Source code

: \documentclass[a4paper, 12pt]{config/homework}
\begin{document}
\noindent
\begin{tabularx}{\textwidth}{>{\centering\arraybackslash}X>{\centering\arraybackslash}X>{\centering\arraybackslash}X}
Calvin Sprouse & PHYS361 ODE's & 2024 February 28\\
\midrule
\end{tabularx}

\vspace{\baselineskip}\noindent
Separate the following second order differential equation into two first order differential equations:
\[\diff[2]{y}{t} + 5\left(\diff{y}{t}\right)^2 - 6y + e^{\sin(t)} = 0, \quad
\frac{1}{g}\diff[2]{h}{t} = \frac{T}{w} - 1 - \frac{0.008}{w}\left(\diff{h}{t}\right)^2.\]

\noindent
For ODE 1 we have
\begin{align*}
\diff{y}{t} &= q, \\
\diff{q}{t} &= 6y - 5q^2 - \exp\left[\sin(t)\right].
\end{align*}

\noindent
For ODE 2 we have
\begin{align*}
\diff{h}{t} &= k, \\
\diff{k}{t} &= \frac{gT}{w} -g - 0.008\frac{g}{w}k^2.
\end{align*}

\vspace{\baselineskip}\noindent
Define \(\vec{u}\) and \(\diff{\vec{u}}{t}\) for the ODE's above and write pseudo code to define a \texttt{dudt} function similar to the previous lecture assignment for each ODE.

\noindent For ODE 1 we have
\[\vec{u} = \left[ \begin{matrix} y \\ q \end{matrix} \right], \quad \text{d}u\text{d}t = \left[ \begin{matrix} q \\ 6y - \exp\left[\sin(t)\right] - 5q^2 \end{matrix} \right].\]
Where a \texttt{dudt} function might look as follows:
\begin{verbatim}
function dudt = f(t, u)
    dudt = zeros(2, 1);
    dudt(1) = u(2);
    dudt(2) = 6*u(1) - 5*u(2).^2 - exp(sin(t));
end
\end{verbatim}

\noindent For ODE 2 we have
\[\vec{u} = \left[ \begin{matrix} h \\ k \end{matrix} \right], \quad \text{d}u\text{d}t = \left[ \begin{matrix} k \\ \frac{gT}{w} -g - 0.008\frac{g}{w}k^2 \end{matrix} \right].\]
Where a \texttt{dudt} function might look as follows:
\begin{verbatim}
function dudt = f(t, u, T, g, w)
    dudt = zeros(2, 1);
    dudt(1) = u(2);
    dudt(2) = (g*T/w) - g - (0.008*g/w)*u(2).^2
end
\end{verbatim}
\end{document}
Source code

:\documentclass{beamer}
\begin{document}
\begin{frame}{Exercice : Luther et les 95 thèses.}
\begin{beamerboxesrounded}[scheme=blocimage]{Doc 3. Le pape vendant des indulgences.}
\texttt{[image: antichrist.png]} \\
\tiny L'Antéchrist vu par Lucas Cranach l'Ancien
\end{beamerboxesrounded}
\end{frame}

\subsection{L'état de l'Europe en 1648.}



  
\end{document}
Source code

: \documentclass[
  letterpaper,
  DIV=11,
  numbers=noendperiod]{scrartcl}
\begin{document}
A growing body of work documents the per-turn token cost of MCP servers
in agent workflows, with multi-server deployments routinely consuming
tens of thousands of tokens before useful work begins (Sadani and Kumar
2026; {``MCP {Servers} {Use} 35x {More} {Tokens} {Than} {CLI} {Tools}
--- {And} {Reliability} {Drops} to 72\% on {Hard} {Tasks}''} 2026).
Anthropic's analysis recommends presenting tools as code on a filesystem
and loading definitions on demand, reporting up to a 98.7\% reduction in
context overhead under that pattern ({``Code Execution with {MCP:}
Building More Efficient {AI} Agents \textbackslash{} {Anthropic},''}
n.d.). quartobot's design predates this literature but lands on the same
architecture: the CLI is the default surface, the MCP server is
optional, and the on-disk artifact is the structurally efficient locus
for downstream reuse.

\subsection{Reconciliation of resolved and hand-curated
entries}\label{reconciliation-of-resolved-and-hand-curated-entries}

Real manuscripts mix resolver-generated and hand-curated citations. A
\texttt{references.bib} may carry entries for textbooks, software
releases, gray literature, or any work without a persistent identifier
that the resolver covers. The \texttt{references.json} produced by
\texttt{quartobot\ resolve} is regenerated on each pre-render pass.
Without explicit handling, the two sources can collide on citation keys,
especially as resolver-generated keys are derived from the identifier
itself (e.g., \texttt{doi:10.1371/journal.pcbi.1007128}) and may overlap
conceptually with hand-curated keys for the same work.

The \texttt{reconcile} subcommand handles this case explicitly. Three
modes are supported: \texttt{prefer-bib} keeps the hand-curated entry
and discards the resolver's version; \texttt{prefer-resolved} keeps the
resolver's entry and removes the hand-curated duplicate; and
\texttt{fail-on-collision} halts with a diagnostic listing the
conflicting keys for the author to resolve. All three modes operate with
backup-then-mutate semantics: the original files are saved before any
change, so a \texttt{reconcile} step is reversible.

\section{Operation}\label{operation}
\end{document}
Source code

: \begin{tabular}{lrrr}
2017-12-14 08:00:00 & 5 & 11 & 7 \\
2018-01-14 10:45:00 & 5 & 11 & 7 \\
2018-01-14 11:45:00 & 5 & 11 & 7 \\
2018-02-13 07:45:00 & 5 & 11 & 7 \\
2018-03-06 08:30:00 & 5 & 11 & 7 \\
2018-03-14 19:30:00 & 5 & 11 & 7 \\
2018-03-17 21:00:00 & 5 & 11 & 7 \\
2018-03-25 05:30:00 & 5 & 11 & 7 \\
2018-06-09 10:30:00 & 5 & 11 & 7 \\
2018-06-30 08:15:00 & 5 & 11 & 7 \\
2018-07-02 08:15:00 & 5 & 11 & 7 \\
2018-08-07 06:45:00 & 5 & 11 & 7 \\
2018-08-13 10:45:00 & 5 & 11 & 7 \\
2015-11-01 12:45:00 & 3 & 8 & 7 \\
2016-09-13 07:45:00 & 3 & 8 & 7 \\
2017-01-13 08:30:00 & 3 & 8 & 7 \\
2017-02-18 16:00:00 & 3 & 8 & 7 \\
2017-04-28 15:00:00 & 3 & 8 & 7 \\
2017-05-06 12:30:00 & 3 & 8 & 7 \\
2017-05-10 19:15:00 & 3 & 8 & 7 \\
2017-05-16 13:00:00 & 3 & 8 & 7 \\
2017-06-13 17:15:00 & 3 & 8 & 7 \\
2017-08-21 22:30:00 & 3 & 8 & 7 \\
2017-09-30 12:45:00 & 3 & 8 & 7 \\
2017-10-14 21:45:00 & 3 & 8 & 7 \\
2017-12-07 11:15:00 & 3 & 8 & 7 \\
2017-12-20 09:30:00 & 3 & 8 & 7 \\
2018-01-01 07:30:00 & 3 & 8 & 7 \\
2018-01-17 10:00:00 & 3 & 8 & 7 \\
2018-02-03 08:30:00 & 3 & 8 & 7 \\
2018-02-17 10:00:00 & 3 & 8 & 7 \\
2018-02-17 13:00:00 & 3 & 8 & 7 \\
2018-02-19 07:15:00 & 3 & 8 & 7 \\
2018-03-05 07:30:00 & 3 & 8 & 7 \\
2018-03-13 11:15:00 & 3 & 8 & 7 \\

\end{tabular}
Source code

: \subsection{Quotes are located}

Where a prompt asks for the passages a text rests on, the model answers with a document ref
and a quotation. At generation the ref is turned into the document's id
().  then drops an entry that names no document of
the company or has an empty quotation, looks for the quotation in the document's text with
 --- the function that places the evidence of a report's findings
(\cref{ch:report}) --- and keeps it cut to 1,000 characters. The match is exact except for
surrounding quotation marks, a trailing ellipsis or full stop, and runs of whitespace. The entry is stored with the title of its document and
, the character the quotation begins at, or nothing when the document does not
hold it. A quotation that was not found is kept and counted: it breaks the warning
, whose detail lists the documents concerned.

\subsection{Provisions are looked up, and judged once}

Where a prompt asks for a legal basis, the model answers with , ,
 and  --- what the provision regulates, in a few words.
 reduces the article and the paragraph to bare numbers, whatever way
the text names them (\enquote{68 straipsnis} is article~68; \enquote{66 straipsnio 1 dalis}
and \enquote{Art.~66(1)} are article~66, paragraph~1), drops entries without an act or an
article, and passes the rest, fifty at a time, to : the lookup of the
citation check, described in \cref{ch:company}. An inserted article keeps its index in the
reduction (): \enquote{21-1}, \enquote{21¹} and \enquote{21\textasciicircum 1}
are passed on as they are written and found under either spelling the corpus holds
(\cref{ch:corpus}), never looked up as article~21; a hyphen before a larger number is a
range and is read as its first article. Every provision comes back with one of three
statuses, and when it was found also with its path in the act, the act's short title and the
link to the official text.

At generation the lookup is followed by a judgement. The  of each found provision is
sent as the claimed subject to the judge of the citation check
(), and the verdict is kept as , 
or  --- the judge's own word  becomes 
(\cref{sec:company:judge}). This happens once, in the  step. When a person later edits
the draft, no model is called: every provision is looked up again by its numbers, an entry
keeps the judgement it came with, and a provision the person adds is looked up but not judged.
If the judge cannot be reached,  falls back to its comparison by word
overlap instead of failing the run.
◆ ◆ ◆ ◆
▸ What the task requires: Only the lines from the first line of the records through the one containing "Separate the following" should be reproduced, exactly, with both of them included.

▸ Task answer:
Source code

: \documentclass[a4paper, 12pt]{config/homework}
\begin{document}
\noindent
\begin{tabularx}{\textwidth}{>{\centering\arraybackslash}X>{\centering\arraybackslash}X>{\centering\arraybackslash}X}
Calvin Sprouse & PHYS361 ODE's & 2024 February 28\\
\midrule
\end{tabularx}

\vspace{\baselineskip}\noindent
Separate the following second order differential equation into two first order differential equations:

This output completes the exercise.